Below are the records; copy each line in them that holds the word "elastic".

> Dataset excerpts:
-------
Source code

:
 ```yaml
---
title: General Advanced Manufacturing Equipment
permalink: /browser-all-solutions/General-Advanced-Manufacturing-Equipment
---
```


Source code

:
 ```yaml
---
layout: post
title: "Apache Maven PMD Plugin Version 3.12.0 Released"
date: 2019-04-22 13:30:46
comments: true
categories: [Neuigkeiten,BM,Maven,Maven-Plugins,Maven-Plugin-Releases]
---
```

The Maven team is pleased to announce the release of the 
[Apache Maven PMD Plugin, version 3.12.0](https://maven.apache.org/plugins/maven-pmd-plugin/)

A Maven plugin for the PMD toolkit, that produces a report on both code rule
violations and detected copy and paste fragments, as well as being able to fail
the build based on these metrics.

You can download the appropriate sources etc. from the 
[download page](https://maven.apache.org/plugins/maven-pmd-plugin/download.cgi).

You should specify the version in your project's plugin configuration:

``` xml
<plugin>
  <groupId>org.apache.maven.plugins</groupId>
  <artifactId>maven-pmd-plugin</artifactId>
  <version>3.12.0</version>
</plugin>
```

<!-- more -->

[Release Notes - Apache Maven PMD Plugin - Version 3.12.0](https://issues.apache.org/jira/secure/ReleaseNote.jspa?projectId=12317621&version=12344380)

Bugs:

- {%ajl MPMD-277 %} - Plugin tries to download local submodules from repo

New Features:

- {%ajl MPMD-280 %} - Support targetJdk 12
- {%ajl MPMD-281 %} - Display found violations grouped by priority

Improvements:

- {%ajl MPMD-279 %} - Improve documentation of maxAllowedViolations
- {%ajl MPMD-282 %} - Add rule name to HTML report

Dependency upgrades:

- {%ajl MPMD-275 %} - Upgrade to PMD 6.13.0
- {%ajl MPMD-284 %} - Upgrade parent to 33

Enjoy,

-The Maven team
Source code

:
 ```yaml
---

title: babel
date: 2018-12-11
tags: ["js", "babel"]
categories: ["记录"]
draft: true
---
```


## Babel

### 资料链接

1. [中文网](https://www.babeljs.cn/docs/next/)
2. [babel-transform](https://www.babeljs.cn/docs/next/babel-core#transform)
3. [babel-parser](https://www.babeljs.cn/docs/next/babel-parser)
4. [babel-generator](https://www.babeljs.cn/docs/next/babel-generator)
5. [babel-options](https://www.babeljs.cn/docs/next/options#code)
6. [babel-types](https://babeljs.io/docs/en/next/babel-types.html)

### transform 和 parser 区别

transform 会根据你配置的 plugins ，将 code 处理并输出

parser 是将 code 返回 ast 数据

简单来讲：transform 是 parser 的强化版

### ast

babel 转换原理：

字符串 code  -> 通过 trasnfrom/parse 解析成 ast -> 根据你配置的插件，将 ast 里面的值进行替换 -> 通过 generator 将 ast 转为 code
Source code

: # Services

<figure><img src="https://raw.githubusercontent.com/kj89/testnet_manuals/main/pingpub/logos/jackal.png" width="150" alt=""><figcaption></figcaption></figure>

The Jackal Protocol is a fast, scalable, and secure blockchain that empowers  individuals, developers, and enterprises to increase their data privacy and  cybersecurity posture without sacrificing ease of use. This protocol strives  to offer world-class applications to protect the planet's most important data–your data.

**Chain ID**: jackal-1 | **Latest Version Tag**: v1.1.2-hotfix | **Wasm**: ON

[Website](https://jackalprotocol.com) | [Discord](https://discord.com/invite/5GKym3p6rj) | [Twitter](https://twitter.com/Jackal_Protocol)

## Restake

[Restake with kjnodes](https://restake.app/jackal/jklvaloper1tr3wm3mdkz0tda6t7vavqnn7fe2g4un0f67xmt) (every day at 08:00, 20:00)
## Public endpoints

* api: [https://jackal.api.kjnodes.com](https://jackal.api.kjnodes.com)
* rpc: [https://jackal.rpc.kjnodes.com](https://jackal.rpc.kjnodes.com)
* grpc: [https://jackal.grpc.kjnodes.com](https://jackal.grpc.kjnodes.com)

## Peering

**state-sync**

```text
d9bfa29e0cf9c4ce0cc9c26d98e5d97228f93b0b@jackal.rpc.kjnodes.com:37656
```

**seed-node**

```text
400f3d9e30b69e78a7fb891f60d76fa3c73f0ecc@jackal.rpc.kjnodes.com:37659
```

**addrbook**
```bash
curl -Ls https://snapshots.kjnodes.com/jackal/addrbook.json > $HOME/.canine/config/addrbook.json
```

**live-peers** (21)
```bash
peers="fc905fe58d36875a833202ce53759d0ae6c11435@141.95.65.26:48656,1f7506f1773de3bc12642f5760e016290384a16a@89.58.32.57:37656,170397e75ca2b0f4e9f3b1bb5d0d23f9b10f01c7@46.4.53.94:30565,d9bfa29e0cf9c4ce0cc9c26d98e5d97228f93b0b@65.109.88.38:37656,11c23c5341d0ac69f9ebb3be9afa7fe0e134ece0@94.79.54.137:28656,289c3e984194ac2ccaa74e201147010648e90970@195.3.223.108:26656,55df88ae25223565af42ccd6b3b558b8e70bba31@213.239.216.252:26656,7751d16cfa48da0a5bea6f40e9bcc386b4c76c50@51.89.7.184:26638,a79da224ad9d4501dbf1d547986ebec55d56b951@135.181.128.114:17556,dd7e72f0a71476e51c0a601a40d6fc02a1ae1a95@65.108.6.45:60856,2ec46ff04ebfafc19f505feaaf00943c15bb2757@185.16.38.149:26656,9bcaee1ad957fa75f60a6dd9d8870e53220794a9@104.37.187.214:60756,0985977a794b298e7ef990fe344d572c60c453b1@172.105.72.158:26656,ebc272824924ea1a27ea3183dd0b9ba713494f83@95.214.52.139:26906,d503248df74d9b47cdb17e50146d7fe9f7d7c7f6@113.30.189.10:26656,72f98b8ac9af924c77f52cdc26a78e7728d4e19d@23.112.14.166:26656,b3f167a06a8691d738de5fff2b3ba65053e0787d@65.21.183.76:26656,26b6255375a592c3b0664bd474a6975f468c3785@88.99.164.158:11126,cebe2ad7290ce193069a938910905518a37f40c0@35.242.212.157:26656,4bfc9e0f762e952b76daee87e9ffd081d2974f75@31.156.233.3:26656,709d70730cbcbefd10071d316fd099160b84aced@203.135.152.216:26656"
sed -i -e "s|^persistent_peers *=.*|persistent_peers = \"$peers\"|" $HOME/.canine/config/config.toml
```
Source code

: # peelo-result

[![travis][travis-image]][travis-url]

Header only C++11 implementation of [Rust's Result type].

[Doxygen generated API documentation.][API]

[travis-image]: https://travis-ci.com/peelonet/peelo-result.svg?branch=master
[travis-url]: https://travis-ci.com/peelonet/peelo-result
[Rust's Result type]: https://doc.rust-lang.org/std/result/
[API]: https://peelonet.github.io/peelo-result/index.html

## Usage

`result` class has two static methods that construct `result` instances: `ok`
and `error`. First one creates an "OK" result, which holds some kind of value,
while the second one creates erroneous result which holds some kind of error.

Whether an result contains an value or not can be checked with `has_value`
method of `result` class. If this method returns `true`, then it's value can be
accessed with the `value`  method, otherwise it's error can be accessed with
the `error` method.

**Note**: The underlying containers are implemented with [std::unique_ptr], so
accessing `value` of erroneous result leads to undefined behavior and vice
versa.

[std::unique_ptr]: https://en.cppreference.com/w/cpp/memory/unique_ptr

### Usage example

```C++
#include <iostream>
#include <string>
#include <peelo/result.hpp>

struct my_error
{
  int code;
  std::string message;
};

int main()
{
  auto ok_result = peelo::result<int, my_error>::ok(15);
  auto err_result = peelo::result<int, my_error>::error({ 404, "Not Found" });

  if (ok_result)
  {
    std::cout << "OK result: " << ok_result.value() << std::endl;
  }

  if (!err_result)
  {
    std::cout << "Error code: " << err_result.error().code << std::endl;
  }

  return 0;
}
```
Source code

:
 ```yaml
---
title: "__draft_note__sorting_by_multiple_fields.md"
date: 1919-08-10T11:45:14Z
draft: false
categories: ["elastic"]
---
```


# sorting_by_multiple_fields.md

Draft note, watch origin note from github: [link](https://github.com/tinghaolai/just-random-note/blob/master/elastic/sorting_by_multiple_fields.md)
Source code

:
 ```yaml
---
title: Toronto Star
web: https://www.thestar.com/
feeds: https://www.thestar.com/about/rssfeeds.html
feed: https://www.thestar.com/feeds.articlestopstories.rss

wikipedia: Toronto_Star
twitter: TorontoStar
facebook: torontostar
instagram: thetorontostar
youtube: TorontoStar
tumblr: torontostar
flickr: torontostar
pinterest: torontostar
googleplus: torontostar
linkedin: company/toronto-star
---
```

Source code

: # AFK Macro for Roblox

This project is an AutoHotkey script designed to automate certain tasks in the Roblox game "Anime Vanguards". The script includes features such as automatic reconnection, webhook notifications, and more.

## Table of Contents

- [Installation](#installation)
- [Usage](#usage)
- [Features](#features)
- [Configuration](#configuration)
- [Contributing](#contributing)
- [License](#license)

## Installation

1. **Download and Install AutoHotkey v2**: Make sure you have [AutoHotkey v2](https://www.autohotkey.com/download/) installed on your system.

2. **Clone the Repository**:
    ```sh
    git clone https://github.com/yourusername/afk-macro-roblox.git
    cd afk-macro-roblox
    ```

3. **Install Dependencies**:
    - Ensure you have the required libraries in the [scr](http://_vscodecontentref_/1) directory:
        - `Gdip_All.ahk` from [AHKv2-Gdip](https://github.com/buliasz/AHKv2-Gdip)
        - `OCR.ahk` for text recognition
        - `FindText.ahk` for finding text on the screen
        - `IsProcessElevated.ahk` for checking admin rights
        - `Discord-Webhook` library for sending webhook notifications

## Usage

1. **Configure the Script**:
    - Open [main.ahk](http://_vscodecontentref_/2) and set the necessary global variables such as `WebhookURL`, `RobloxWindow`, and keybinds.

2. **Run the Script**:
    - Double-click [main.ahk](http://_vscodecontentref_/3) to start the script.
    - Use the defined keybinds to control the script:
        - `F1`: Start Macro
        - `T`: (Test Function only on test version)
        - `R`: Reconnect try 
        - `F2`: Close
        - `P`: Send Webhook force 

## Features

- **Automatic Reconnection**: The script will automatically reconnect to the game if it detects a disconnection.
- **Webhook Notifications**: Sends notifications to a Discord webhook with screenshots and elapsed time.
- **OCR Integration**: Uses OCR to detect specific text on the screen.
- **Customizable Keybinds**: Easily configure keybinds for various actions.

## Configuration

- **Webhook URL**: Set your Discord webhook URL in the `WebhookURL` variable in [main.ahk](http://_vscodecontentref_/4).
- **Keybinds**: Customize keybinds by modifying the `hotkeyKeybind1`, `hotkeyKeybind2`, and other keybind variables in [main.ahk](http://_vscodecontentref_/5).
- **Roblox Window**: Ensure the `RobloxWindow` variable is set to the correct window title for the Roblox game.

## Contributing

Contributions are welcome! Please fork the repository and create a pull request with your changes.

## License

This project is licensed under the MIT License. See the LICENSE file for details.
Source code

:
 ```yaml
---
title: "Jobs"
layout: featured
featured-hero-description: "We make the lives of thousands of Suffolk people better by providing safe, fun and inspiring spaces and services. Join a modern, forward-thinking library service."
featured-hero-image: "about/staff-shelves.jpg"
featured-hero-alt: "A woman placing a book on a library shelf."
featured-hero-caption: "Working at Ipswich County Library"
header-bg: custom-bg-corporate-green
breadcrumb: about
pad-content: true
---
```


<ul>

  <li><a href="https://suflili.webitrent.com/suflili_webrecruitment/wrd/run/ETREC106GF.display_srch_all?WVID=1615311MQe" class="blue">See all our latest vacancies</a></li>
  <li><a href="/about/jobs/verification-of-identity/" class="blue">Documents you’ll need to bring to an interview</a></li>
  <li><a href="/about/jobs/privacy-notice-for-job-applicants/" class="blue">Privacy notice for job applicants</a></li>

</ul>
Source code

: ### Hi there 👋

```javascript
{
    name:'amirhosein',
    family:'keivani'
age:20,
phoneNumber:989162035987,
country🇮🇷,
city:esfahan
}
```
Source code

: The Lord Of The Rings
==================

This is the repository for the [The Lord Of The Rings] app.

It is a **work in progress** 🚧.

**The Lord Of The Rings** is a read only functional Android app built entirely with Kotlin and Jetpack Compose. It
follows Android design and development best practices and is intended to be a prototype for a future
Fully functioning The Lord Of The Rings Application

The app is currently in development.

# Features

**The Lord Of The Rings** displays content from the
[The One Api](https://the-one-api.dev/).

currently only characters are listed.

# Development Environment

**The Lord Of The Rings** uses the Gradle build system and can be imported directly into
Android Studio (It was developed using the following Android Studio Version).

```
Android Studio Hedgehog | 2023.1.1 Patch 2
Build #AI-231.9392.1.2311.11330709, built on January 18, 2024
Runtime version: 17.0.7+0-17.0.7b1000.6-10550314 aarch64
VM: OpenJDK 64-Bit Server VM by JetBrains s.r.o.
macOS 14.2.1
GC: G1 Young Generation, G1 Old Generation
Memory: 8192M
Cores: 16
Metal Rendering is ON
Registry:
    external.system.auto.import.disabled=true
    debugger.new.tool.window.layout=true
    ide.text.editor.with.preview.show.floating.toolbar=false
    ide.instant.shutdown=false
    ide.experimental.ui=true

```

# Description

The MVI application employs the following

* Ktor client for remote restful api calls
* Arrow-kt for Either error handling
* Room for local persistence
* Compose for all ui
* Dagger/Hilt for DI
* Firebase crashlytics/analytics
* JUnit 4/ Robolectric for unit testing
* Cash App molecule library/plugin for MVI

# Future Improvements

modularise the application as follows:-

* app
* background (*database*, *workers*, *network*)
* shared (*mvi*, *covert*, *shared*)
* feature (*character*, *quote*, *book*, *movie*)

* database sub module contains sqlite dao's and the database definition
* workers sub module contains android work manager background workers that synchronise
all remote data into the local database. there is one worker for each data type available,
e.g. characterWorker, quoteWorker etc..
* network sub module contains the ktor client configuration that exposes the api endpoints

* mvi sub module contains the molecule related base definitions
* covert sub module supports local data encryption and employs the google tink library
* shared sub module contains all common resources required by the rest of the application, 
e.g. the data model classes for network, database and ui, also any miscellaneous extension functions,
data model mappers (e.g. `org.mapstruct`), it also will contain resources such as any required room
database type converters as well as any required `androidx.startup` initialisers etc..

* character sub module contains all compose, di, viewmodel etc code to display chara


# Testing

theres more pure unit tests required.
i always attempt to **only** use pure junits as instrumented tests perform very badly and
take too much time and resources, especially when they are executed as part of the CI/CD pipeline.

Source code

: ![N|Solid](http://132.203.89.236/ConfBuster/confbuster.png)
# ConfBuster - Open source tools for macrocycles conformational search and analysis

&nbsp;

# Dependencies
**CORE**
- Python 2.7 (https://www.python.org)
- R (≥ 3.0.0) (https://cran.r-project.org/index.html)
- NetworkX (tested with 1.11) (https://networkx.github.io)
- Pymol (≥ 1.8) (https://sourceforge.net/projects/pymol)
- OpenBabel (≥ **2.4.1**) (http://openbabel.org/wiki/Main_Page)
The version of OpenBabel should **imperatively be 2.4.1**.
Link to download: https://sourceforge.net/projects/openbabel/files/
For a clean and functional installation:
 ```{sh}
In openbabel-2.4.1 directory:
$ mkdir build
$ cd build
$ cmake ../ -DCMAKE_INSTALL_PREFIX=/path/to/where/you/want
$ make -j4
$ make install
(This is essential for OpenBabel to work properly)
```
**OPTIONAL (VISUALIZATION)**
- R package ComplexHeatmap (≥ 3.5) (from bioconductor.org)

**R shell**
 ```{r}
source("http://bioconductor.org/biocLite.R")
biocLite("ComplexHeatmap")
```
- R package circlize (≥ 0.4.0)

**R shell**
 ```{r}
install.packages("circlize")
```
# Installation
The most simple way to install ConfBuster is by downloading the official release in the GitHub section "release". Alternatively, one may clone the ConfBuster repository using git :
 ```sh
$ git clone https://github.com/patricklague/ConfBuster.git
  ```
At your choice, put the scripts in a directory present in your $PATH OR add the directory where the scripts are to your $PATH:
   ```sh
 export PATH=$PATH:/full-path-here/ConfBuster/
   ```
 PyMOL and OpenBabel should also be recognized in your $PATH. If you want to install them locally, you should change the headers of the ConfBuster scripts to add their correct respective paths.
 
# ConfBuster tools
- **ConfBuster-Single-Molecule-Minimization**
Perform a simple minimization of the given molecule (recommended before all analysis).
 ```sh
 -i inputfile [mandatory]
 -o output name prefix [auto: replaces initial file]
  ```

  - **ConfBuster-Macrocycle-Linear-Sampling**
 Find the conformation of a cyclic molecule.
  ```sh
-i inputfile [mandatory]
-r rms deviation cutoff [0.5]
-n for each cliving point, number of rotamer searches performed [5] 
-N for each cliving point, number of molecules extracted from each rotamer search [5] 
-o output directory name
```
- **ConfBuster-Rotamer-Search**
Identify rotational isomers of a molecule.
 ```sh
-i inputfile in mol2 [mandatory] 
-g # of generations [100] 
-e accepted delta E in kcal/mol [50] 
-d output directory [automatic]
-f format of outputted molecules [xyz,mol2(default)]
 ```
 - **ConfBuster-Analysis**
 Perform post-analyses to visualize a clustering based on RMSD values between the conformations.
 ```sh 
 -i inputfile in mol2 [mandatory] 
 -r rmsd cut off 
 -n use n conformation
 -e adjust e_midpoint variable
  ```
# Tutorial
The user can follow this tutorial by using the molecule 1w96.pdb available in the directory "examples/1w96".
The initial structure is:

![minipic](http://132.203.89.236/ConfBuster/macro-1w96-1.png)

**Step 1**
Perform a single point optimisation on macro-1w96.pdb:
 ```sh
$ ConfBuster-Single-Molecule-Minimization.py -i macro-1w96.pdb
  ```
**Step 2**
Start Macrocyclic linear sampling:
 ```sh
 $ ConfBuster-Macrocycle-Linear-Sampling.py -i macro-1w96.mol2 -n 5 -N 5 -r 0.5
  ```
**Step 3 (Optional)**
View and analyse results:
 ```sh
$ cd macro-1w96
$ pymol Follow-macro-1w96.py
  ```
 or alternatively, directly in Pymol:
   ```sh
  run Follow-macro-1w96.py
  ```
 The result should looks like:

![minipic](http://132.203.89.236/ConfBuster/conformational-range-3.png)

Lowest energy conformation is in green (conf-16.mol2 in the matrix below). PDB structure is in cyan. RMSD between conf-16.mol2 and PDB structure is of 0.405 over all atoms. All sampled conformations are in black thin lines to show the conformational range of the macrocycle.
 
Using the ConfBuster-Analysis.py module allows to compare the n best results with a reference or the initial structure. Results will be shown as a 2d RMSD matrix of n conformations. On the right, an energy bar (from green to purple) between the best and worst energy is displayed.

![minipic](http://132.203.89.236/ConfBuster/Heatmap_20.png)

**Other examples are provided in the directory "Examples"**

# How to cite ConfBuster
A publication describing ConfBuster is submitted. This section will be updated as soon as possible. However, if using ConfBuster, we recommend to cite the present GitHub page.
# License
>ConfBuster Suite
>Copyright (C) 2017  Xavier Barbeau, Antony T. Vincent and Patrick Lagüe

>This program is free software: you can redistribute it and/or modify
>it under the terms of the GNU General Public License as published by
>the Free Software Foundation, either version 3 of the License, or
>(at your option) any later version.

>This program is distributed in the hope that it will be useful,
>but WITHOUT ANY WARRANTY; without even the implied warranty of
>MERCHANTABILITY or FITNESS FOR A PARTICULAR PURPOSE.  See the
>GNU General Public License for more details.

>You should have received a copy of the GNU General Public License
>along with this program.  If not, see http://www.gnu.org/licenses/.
-------
> Solution to this exercise:
categories: ["elastic"]
Draft note, watch origin note from github: [link](https://github.com/tinghaolai/just-random-note/blob/master/elastic/sorting_by_multiple_fields.md)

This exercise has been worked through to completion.